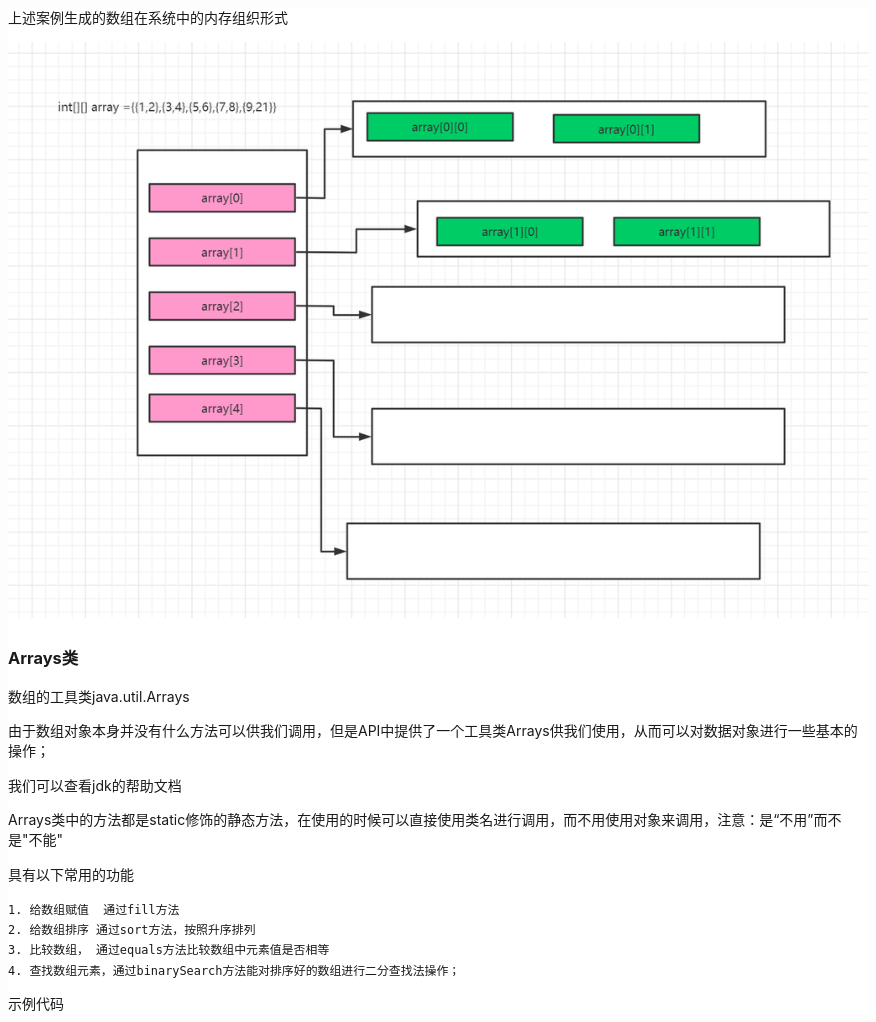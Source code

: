 

上述案例生成的数组在系统中的内存组织形式

![image-20201021122524005](.\JAVA基础.assets\image-20201021122524005.png)



### Arrays类

数组的工具类java.util.Arrays

由于数组对象本身并没有什么方法可以供我们调用，但是API中提供了一个工具类Arrays供我们使用，从而可以对数据对象进行一些基本的操作；

我们可以查看jdk的帮助文档

Arrays类中的方法都是static修饰的静态方法，在使用的时候可以直接使用类名进行调用，而不用使用对象来调用，注意：是“不用”而不是"不能"

具有以下常用的功能

	1. 给数组赋值  通过fill方法
 	2. 给数组排序 通过sort方法，按照升序排列
 	3. 比较数组， 通过equals方法比较数组中元素值是否相等
 	4. 查找数组元素，通过binarySearch方法能对排序好的数组进行二分查找法操作；



示例代码
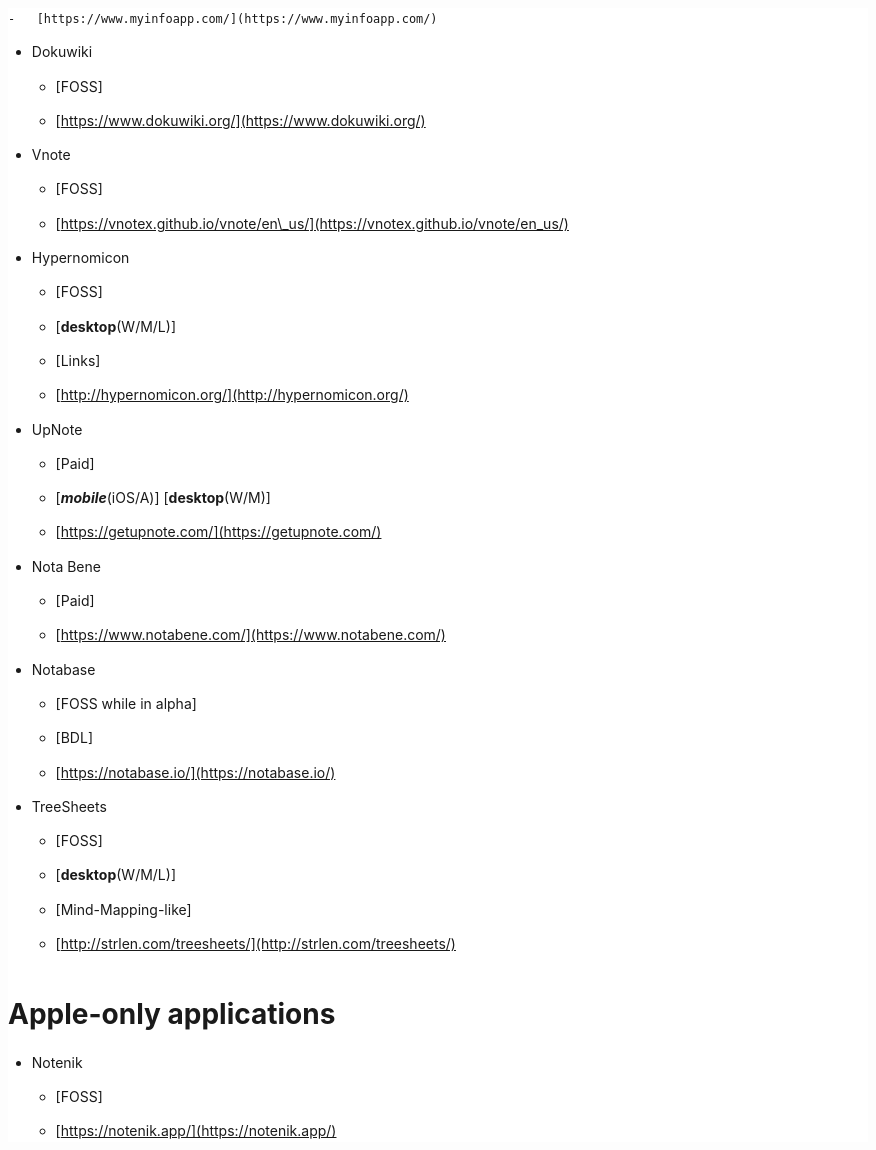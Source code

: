     -   [https://www.myinfoapp.com/](https://www.myinfoapp.com/)
        
-   Dokuwiki
    
    -   \[FOSS\]
        
    -   [https://www.dokuwiki.org/](https://www.dokuwiki.org/)
        
-   Vnote
    
    -   \[FOSS\]
        
    -   [https://vnotex.github.io/vnote/en\_us/](https://vnotex.github.io/vnote/en_us/)
        
-   Hypernomicon
    
    -   \[FOSS\]
        
    -   \[**desktop**(W/M/L)\]
        
    -   \[Links\]
        
    -   [http://hypernomicon.org/](http://hypernomicon.org/)
        
-   UpNote
    
    -   \[Paid\]
        
    -   \[***mobile***(iOS/A)\] \[**desktop**(W/M)\]
        
    -   [https://getupnote.com/](https://getupnote.com/)
        
-   Nota Bene
    
    -   \[Paid\]
        
    -   [https://www.notabene.com/](https://www.notabene.com/)
        
-   Notabase
    
    -   \[FOSS while in alpha\]
        
    -   \[BDL\]
        
    -   [https://notabase.io/](https://notabase.io/)
        
-   TreeSheets
    
    -   \[FOSS\]
        
    -   \[**desktop**(W/M/L)\]
        
    -   \[Mind-Mapping-like\]
        
    -   [http://strlen.com/treesheets/](http://strlen.com/treesheets/)
        

# Apple-only applications

-   Notenik
    
    -   \[FOSS\]
        
    -   [https://notenik.app/](https://notenik.app/)
        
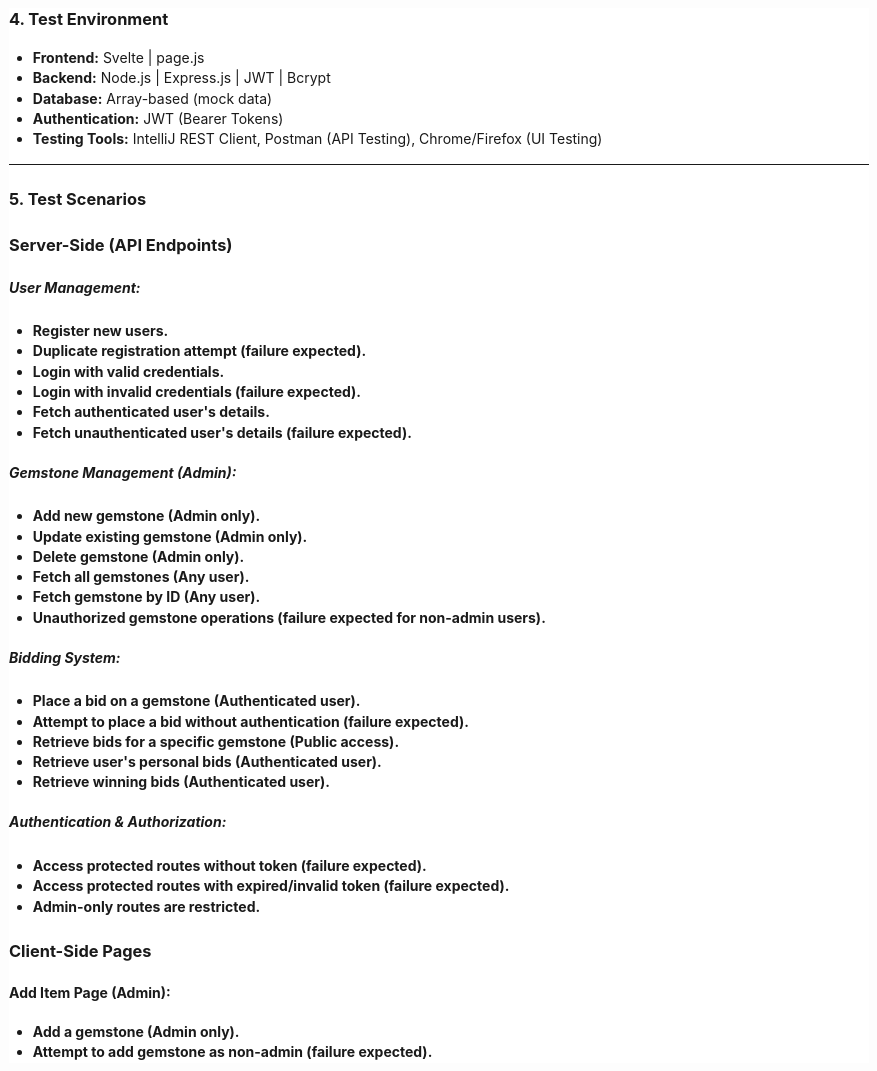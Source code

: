 
### 4. Test Environment

- **Frontend:** Svelte | page.js
- **Backend:** Node.js | Express.js | JWT | Bcrypt
- **Database:** Array-based (mock data)
- **Authentication:** JWT (Bearer Tokens)
- **Testing Tools:** IntelliJ REST Client, Postman (API Testing), Chrome/Firefox (UI Testing)

---

### 5. Test Scenarios

### Server-Side (API Endpoints)

##### User Management:

- **Register new users.**
- **Duplicate registration attempt (failure expected).**
- **Login with valid credentials.**
- **Login with invalid credentials (failure expected).**
- **Fetch authenticated user's details.**
- **Fetch unauthenticated user's details (failure expected).**

##### Gemstone Management (Admin):

- **Add new gemstone (Admin only).**
- **Update existing gemstone (Admin only).**
- **Delete gemstone (Admin only).**
- **Fetch all gemstones (Any user).**
- **Fetch gemstone by ID (Any user).**
- **Unauthorized gemstone operations (failure expected for non-admin users).**

##### Bidding System:

- **Place a bid on a gemstone (Authenticated user).**
- **Attempt to place a bid without authentication (failure expected).**
- **Retrieve bids for a specific gemstone (Public access).**
- **Retrieve user's personal bids (Authenticated user).**
- **Retrieve winning bids (Authenticated user).**

##### Authentication & Authorization:

- **Access protected routes without token (failure expected).**
- **Access protected routes with expired/invalid token (failure expected).**
- **Admin-only routes are restricted.**

### Client-Side Pages

#### Add Item Page (Admin):

- **Add a gemstone (Admin only).**
- **Attempt to add gemstone as non-admin (failure expected).**

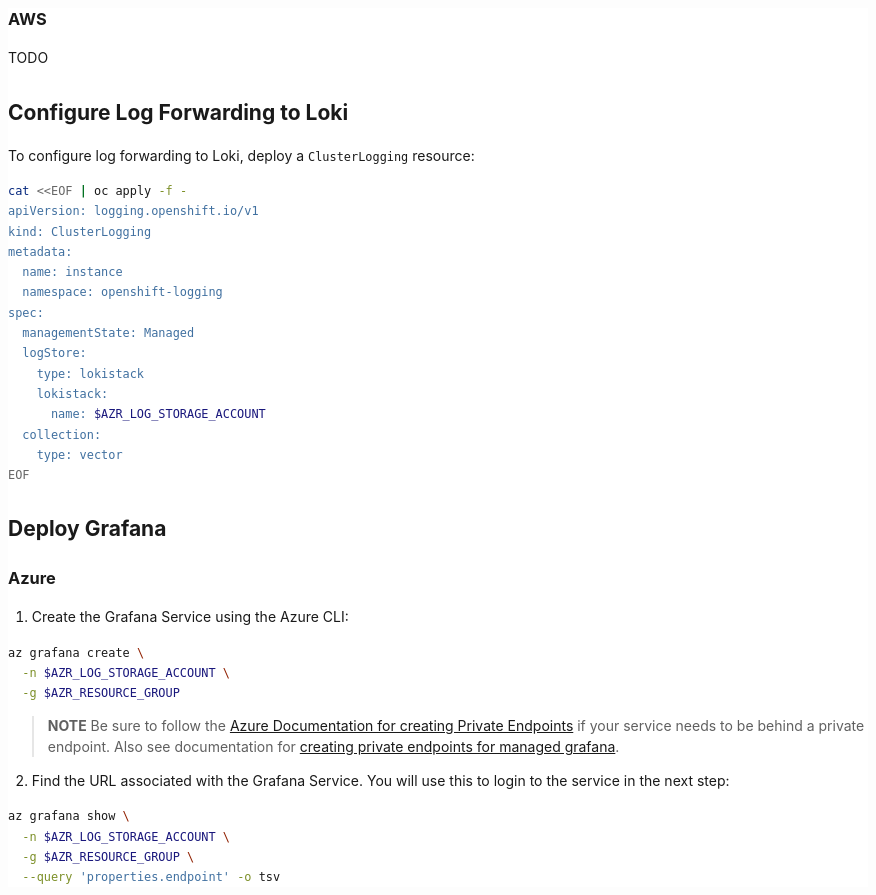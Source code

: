 
### AWS

TODO


## Configure Log Forwarding to Loki

To configure log forwarding to Loki, deploy a `ClusterLogging` resource:

```bash
cat <<EOF | oc apply -f -
apiVersion: logging.openshift.io/v1
kind: ClusterLogging
metadata:
  name: instance
  namespace: openshift-logging
spec:
  managementState: Managed
  logStore:
    type: lokistack
    lokistack:
      name: $AZR_LOG_STORAGE_ACCOUNT
  collection:
    type: vector
EOF
```


## Deploy Grafana


### Azure

1. Create the Grafana Service using the Azure CLI:

```bash
az grafana create \
  -n $AZR_LOG_STORAGE_ACCOUNT \
  -g $AZR_RESOURCE_GROUP
```

> **NOTE** Be sure to follow the [Azure Documentation for creating Private Endpoints](https://learn.microsoft.com/en-us/azure/private-link/create-private-endpoint-cli?tabs=dynamic-ip) 
if your service needs to be behind a private endpoint.  Also see documentation for 
[creating private endpoints for managed grafana](https://learn.microsoft.com/en-us/azure/managed-grafana/how-to-connect-to-data-source-privately#supported-azure-data-sources).

2. Find the URL associated with the Grafana Service.  You will use this to login 
to the service in the next step:

```bash
az grafana show \
  -n $AZR_LOG_STORAGE_ACCOUNT \
  -g $AZR_RESOURCE_GROUP \
  --query 'properties.endpoint' -o tsv
```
———
▶ EXERCISE AIM
Counting only lines that contain the word "Client", give the number found in the data, and nothing else.

▶ TASK RESULT
2